On Jul 10, 12:32 am, Scott wrote:
Ouch...a bit harsh


Yes, it was! However it was this part:

On Jul 9, 5:29 am, Nyal Williams
wrote:
snip
But maybe some people just like to pick up another
experience for two years, drop it and move on to something
else. It comes down to deep interest or shallow diversion.


That riled me somewhat. My interest in gliding is something that I
don't care to explain to people because they'd think I was a spaced-
out hippie and, by and large, I'm not. So I felt slightly insulted by
the suggestion that those who cannot invest all their daylight hours
on a weekend cannot have a "deep interest" in gliding, but are in fact
"shallow". Yup, some people do indeed leave after two years - in total
frustration at the lack of support given to them while they struggle
to progress.

I have known at least a dozen people come and go from gliding over the
last two years at our club because eight hours in winter for twenty
minutes flying (and sometimes none) is not an acceptable balance for
them. Yes those days are quickly forgotten once you're a summer aero-
tow taker who never comes in winter and never helps out (a good half,
being conservative, of our club membership would fit that
description). (We're a flat-land thermal-only site.) Personally I turn
up about once a fortnight in winter *purely* to winch drive, retrieve
drive, and generally help out. I do that because I want to help people
are entering our sport, and am acutely aware of crappy it can be for
them when they were sold tales of summer soaring and are faced with
the grim reality of a wet and muddy field.

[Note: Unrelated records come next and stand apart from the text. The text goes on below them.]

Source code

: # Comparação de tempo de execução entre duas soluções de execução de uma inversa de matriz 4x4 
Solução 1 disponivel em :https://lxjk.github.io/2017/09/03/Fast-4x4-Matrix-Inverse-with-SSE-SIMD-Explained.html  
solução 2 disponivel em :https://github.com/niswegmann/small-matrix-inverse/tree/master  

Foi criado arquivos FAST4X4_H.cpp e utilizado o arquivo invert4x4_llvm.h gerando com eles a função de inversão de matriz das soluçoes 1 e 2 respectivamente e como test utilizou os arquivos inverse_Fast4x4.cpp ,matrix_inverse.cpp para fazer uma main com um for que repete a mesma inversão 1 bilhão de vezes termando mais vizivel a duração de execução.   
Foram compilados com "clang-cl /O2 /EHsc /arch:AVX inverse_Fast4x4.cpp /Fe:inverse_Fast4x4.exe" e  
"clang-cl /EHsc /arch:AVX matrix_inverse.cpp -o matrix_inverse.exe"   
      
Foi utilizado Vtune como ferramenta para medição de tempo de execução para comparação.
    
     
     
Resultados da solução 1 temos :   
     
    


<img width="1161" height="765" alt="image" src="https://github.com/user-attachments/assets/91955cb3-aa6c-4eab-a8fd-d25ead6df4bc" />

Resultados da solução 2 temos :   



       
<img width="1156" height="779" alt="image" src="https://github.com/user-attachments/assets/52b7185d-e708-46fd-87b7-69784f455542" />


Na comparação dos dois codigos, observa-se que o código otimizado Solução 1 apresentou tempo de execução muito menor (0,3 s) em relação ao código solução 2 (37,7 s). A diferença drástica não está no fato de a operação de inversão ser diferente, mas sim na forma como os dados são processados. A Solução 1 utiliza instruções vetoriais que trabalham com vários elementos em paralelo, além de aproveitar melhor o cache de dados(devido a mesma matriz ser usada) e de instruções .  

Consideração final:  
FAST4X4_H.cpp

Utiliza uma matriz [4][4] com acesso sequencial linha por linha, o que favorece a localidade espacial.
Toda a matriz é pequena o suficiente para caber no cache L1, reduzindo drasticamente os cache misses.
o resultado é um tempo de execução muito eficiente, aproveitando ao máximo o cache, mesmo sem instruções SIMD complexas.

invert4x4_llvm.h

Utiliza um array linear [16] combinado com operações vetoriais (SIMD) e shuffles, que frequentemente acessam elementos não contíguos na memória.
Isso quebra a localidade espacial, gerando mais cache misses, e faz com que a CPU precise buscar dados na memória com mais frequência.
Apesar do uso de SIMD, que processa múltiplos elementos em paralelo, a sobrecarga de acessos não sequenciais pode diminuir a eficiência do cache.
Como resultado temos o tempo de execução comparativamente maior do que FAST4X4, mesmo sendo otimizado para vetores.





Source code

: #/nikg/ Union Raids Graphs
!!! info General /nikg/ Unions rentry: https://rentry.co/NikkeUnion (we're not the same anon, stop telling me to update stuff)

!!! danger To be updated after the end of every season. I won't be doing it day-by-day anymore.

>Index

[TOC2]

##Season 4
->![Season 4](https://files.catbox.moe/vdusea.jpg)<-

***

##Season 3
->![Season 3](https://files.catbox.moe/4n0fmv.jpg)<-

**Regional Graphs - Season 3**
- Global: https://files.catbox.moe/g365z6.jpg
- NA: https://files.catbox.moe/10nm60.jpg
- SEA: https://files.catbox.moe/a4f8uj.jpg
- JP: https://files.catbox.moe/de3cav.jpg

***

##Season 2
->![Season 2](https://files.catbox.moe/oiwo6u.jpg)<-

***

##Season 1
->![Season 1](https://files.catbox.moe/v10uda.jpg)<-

I might take a launch, but
only when I really need to do it to keep current.

A lot of people seem to regard the cold days for little flying thing
as a rite-of-passage; perhaps an "intiation test". Others seem to
think that because they had to do it, so should everyone else. With
gliding contracting at an alarming rate, I don't think the sport can
survive those points of view in the long term.